IBMが次世代メインフレーム向けの新型AIプロセッサー「Telum II」を発表した。この革新的なチップは、従来のAIモデルと大規模言語モデル(LLM)の両方を加速させる能力を持ち、IBMのAI処理業界における存在感を高めることが期待されている。Telum IIは、8コア5.5GHzの高性能プロセッサーに360MBのキャッシュを搭載し、AIワークロードの処理能力を大幅に向上させる設計となっている。
Telum IIプロセッサーの革新的アーキテクチャ
Telum IIプロセッサーは、Samsung Foundryの5nmプロセスで製造され、43億のトランジスタを600平方ミリメートルのダイに集積している。この高度な製造プロセスにより、高性能と省電力性を両立させることが可能となった。

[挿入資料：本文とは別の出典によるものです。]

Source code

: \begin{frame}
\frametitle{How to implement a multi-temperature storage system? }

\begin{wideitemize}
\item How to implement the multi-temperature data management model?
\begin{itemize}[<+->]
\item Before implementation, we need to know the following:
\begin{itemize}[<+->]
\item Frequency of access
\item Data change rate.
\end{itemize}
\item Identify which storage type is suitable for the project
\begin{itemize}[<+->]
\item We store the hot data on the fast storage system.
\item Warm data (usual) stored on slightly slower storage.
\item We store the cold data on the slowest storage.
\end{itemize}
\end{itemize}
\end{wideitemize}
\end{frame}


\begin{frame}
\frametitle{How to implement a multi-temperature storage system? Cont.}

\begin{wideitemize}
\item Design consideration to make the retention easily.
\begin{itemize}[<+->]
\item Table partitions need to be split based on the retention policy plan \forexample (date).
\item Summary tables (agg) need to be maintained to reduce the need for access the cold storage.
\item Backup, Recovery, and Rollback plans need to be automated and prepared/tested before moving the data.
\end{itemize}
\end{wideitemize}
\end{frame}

プロセッサーの中核となる8つのコアは、それぞれ5.5GHzという高クロック周波数で動作する。各コアには36MBのL2キャッシュが搭載されており、これによりオンチップキャッシュ容量が前世代から40%増加し、合計360MBという大容量を実現している。さらに、プロセッサードロワーあたり2.88GBの仮想L4キャッシュを備えており、これも前世代から40%の増加となっている。
Telum IIの特筆すべき機能の一つが、チップに統合されたAIアクセラレータだ。このアクセラレータは低遅延・高スループットのAI推論処理に特化して設計されており、チップあたり24TOPS(1秒間に24兆回の演算)、ドロワーあたり192TOPS、システム全体で768TOPSという性能を提供する。これは前世代のTelumプロセッサーと比較して4倍の計算能力向上だ。
さらに、Telum IIには新たに開発されたデータ処理ユニット(DPU)が統合されている。このDPUは、ネットワーキングとストレージの複雑な入出力プロトコルを効率的に処理することで、I/O密度を50%向上させている。これにより、大規模なAIワークロードやデータ集約型アプリケーションの処理に適したシステムとなっている。
興味深いことに、Telum IIはレジスタサイズを160に増加させながらも、全体的なチップサイズを20%削減し、消費電力も15%低減させることに成功している。これは、高度な設計技術と最新の製造プロセスの成果と言える。
IBMは、Telum IIプロセッサーと併用するための新しいIBM Spyreアクセラレータも同時に発表した。このSpyreアクセラレータは、8枚のカードに分散された1テラバイトという大容量のメモリを搭載し、32の専用計算コアを備えている。これらのコアは、int4、int8、fp8、fp16といった多様なデータタイプをサポートしており、幅広いAIアプリケーションに対応できる柔軟性を持っている。
Telum IIとSpyreの組み合わせは、AIモデリングの新たなアプローチである「アンサンブル手法」を実現するためのスケーラブルなアーキテクチャを提供する。この手法は、複数の機械学習および深層学習AIモデルをエンコーダーLLMと組み合わせることで、単一のモデルタイプを使用する場合と比較して、より正確で洞察力のある結果を導き出すことができる。
これらの革新的な技術は、保険詐欺検出の強化やマネーロンダリング検出システムのサポートなど、従来IBMのZメインフレームシステムで処理されてきた特殊なAIアプリケーションに新たな可能性をもたらす。例えば、リアルタイムでの金融取引における不正検出能力が大幅に向上することが期待される。また、Telum IIは知識転送やコード説明などの機能を持つ生成AIアシスタントの基盤としても理想的であり、企業のAI活用の幅を広げることができる。
IBM Z および LinuxONE 製品管理担当副社長のTina Tarquinio氏は、「Telum II プロセッサーと Spyre アクセラレーターは、高性能で安全性が高く、より省電力なエンタープライズコンピューティングソリューションを提供するように設計されています」と述べており、これらの新技術がエンタープライズAI市場に与える影響に大きな期待を寄せている。
Telum IIチップを搭載した次期IBM ZメインフレームおよびIBM LinuxONEシステムは2025年に発売される予定だ。この新世代のシステムにより、IBMはAI処理業界における競争力を一層強化し、エンタープライズAIの未来を切り開くことを目指している。